The most graphically advanced game on the PS5 is a remake of the forerunner to Dark Souls and it’s a definite game of the year contender.

With the next generation now upon us, and the new year looming, the internet is shortly going to be flooded with articles about the best and most influential games of the outgoing generation. Games like Fortnite and Zelda: Breath Of The Wild are obvious inclusions but in terms of influence on other games, rather than just being very successful/critically acclaimed, nothing has had quite the impact of Dark Souls. The game that made being difficult a virtue has inspired dozens of other games since – but there is no Dark Souls without Demon’s Souls.

The irony here is that while Sony did publish the PlayStation 3 version of Demon’s Souls in Japan they were so unimpressed by it they left it up to other publishers in the West, who almost didn’t bother either. The game was a minor hit nevertheless, thanks to strong word of mouth, and while Sony never pursued a sequel developer FromSoftware were snapped up by Bandai Namco to make Dark Souls as a spiritual successor.
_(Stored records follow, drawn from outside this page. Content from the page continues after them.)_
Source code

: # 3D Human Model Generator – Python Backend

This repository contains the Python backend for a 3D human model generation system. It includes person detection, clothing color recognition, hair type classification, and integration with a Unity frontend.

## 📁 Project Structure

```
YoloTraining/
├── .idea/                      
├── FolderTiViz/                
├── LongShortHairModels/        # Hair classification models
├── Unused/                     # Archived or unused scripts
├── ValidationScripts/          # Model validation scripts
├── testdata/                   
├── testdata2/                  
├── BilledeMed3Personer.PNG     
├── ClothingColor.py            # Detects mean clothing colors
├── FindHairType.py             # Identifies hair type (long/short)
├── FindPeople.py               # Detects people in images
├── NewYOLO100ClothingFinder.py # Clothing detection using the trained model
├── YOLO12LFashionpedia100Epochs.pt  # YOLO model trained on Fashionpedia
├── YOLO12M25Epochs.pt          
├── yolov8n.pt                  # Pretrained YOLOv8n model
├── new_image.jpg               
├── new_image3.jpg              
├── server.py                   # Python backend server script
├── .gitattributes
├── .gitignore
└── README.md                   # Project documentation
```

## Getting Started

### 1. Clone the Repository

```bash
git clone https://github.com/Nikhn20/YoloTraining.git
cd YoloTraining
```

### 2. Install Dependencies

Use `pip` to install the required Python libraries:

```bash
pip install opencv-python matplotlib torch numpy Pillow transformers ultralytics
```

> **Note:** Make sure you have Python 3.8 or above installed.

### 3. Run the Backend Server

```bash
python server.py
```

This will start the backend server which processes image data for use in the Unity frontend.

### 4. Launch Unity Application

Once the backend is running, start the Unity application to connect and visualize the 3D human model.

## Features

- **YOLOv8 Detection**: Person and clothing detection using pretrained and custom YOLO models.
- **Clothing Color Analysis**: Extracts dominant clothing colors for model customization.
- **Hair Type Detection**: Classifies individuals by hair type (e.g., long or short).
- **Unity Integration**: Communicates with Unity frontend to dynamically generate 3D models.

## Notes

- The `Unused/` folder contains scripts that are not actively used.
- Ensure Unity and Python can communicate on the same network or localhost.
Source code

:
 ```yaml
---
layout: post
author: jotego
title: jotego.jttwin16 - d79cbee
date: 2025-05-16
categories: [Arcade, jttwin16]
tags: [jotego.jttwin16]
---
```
Sony still have the rights to the original game though, which is how we’ve arrived at this remake, which is the best launch game on the PlayStation 5, one of the best games of the year, and one of the most visually astounding console titles ever created.

FromSoftware has had nothing directly to do with this remake, with development instead being handled by Australian team Bluepoint Games, who worked on the excellent Shadow Of The Colossus remake. The approach here is very similar, in that although the visuals have been recreated from scratch the underlying level design and gameplay is almost identical to the original. There are some changes to help modernise the game, particularly in terms of the camera and the controls, but they’re still relatively minor.

As with all the Souls games, the storytelling in Demon’s Souls is purposefully opaque, although the intro sequence does spell the basics out a lot more clearly than usual, revealing how the king of Boletaria has foolishly reawakened the ‘Old One’, covering the land in a thick fog and turning every living person into a zombie. You play as a customisable adventurer trying to lift the curse, until you’re inevitably killed and travel to the otherworldly Nexus, where you begin to realise the true scope of the problem at hand.

Demon’s Souls is a third person action role-player and in terms of the basics of gameplay there’s nothing very unique about it, even if at the time its approach to melee combat in a fantasy world was more unusual than it seems now. The combat mechanics are very simple, with none of the complications of later Dark Souls games, and amounts to little more than light and heavy attacks, plus a parry/riposte and optional magic attacks.

There are multiple different types of weapons, and the ability to hold swords double-handed, but the nuance of the combat is not in the controls but in how you approach the game and its enemies. Everything in Demon’s Souls can kill you in one or two moves and when you die you’ll lose all your progress and enemies will respawn, with just one chance to reclaim dropped souls – used to level up your stats – from the place you died.

What’s more important than collected souls though is the experience you earn internally, as a player. When people complain about Souls games being too hard it’s usually because their first go involves running straight at the first enemy they see and wailing away at them with a sword, as if they’re playing a 3D version of Golden Axe. But that is not how Demon’s Souls works.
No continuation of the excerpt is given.